### Work instruction
Copy out every line of the data that has the word "маркера" somewhere in it.

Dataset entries
>>
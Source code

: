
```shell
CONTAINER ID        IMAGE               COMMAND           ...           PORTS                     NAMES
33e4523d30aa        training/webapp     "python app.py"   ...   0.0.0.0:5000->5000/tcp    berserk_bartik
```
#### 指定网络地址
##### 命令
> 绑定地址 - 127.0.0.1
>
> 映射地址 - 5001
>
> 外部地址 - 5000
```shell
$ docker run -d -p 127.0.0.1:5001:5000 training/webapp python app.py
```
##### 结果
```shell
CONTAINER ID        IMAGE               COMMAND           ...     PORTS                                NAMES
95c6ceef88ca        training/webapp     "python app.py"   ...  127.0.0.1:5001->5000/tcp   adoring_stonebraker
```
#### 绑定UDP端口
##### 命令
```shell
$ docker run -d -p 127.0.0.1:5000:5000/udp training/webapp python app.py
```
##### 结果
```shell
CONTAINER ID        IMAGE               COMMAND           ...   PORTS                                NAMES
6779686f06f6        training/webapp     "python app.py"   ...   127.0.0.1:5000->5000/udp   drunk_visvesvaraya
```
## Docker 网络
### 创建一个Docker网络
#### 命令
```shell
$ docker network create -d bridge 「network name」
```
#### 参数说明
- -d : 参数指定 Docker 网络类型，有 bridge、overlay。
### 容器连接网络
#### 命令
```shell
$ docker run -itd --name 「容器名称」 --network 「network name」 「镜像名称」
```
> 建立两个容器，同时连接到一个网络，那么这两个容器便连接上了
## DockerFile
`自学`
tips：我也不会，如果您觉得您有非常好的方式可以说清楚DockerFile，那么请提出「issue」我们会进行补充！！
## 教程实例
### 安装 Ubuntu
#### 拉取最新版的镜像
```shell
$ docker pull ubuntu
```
<<
>>
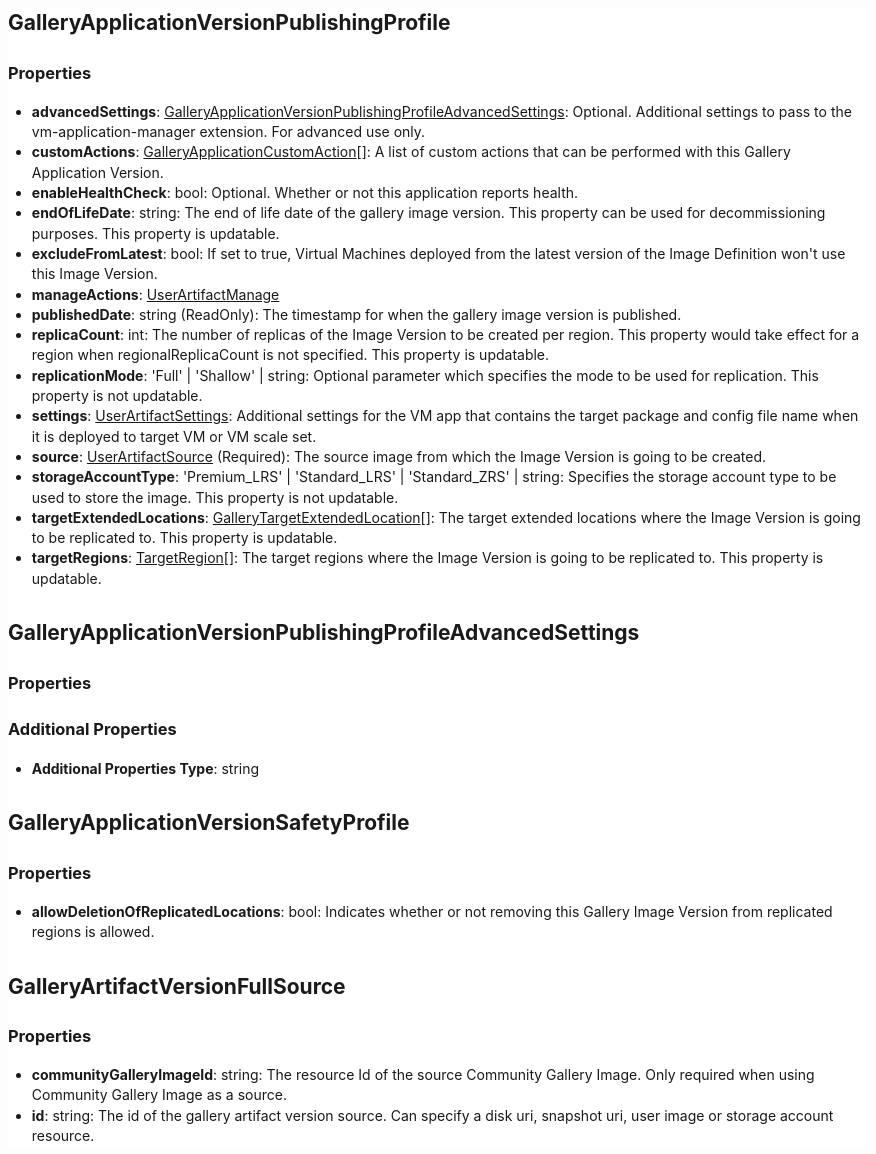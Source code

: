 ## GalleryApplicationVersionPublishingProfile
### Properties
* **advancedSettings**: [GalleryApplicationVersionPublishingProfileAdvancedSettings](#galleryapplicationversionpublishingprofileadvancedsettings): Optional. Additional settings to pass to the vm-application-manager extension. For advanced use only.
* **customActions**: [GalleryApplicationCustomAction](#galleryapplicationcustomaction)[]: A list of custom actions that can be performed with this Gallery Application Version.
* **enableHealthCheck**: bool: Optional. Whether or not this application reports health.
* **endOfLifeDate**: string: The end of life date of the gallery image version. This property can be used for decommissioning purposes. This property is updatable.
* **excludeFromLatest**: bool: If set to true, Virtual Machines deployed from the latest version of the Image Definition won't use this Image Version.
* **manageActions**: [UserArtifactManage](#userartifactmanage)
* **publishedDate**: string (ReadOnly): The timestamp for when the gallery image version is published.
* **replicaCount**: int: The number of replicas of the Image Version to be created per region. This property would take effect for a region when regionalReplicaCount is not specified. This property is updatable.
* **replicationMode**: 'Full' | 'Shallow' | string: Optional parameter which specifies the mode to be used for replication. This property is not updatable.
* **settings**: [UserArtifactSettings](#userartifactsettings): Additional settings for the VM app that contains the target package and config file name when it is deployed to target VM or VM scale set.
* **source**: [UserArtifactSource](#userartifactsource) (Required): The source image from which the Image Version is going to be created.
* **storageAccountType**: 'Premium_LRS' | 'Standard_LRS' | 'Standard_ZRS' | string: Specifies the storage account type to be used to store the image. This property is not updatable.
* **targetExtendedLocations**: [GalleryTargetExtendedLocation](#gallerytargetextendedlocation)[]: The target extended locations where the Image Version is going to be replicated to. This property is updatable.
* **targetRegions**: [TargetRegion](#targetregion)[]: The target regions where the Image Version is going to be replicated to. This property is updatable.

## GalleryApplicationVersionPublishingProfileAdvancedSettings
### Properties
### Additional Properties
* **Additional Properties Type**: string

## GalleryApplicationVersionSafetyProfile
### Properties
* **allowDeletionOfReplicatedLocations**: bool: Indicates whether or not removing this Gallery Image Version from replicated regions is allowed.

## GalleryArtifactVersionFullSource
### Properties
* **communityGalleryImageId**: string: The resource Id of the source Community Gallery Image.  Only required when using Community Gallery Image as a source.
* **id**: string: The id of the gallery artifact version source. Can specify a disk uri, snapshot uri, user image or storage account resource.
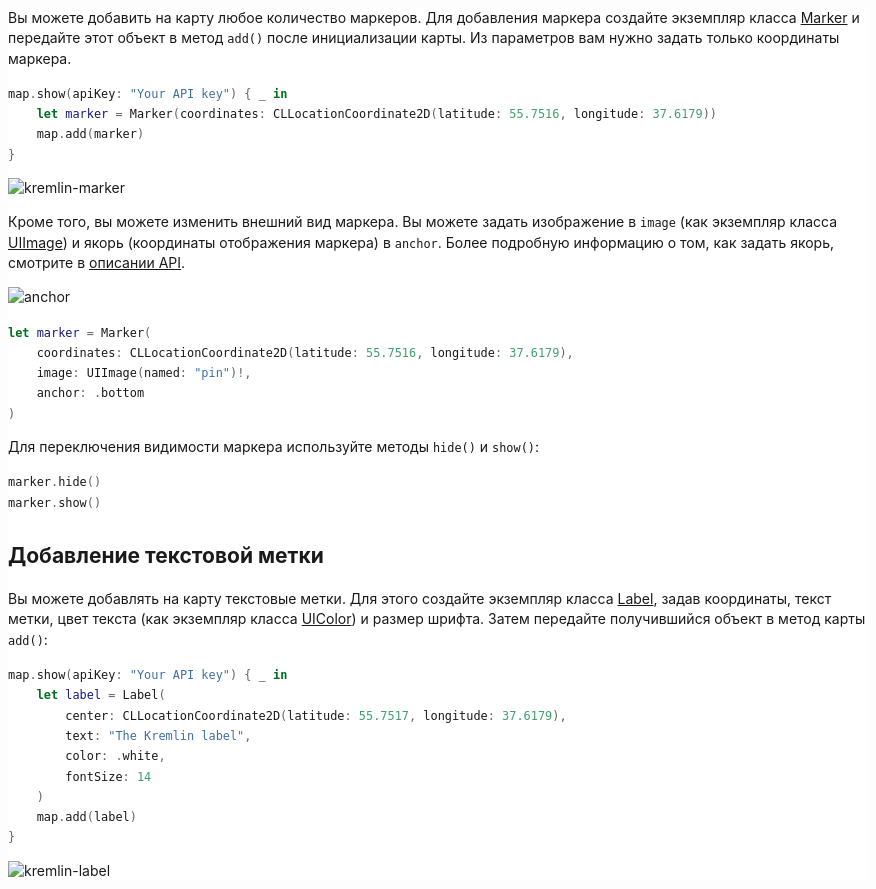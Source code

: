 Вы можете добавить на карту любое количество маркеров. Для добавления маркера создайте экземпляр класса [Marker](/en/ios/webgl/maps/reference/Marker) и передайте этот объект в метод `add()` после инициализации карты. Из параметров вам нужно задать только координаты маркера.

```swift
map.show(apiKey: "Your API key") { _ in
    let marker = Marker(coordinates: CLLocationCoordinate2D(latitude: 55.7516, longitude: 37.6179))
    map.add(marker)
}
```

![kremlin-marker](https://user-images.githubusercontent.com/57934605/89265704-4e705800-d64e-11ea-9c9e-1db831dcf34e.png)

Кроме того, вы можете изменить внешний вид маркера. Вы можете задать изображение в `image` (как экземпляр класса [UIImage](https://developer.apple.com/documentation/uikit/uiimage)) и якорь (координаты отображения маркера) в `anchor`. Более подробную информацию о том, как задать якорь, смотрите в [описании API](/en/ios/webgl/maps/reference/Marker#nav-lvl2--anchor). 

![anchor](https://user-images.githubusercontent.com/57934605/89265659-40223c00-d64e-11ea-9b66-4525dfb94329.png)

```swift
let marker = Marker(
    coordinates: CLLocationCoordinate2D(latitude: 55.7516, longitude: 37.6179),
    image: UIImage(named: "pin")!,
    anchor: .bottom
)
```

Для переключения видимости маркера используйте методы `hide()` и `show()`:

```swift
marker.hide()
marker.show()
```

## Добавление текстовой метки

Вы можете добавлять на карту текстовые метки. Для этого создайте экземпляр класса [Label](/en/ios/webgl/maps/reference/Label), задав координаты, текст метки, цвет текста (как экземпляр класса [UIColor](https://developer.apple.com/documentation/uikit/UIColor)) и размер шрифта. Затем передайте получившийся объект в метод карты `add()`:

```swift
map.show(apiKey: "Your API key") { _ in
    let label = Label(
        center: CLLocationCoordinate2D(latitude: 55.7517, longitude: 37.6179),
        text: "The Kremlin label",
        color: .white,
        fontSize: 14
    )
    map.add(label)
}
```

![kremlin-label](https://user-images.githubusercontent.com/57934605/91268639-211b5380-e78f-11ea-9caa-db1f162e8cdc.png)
<<
>>
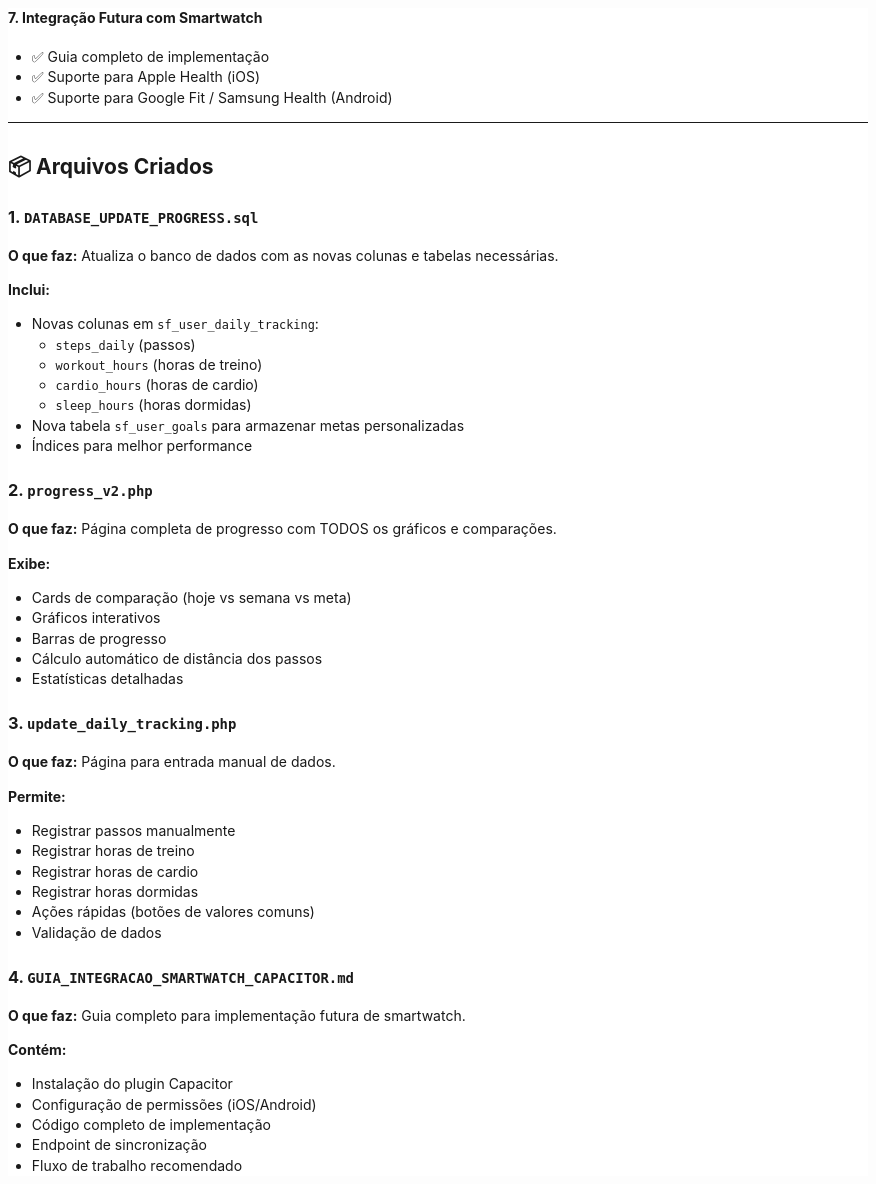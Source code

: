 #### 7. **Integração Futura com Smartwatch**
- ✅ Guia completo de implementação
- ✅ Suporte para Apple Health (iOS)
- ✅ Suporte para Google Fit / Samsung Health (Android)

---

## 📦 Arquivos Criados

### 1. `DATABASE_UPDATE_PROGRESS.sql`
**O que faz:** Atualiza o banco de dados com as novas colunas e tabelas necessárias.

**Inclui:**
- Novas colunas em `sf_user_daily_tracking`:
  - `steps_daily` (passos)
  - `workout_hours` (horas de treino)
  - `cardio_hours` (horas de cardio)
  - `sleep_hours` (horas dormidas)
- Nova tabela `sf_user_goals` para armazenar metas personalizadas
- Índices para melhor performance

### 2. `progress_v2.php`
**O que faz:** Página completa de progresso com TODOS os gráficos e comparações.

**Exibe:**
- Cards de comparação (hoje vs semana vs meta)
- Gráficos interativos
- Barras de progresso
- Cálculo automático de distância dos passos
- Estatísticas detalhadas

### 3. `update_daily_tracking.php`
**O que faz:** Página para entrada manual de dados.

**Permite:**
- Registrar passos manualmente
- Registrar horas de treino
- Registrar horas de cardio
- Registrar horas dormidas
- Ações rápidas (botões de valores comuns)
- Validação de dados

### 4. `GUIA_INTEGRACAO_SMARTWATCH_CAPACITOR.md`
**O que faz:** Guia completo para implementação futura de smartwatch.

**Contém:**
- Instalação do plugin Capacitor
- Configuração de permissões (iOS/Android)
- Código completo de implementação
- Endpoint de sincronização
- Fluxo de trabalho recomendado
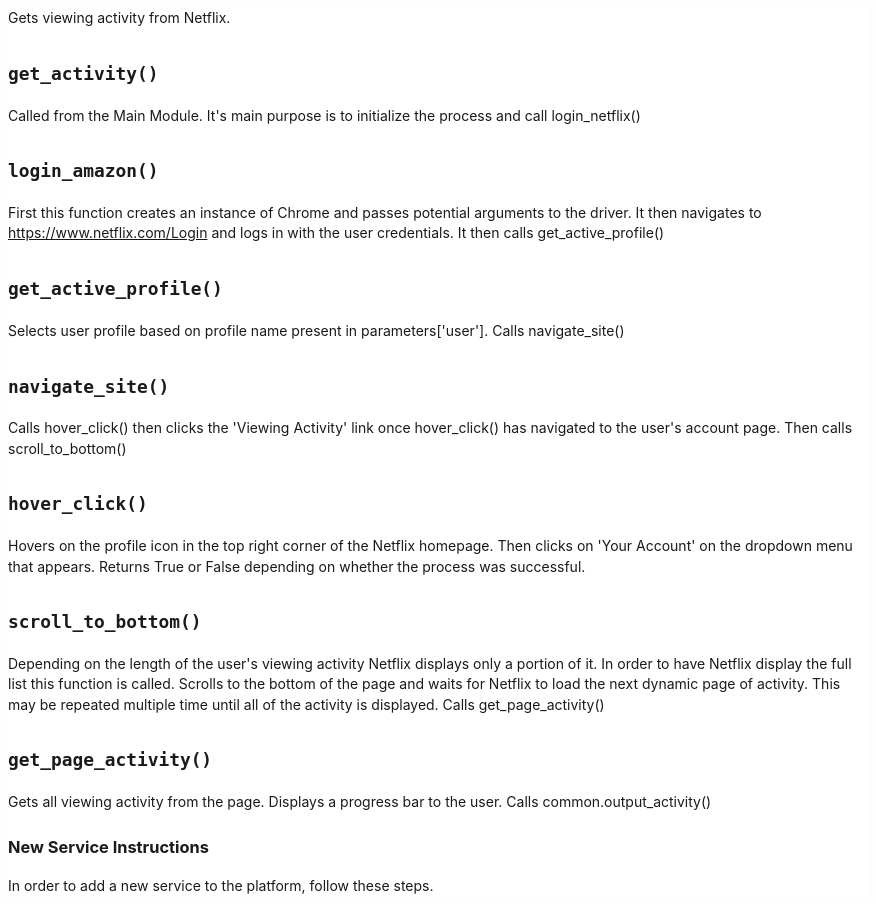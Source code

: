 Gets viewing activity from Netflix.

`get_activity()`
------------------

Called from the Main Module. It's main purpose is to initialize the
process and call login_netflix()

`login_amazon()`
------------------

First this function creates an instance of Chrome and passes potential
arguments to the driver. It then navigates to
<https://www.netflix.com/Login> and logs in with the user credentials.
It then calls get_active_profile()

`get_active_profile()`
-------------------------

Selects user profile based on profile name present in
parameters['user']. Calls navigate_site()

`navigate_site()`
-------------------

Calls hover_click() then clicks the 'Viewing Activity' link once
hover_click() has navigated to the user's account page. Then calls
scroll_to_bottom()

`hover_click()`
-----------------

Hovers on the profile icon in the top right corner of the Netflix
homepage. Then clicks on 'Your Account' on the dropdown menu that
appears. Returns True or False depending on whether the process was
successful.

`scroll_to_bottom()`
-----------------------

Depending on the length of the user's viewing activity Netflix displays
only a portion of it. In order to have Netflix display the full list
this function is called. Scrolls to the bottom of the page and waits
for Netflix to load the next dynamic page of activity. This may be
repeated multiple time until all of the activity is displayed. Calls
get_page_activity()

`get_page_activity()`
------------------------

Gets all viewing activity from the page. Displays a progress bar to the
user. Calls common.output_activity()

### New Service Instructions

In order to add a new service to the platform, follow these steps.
<<
### Written solution
: Вы можете добавить на карту любое количество маркеров. Для добавления маркера создайте экземпляр класса [Marker](/en/ios/webgl/maps/reference/Marker) и передайте этот объект в метод `add()` после инициализации карты. Из параметров вам нужно задать только координаты маркера.
Кроме того, вы можете изменить внешний вид маркера. Вы можете задать изображение в `image` (как экземпляр класса [UIImage](https://developer.apple.com/documentation/uikit/uiimage)) и якорь (координаты отображения маркера) в `anchor`. Более подробную информацию о том, как задать якорь, смотрите в [описании API](/en/ios/webgl/maps/reference/Marker#nav-lvl2--anchor). 
Для переключения видимости маркера используйте методы `hide()` и `show()`:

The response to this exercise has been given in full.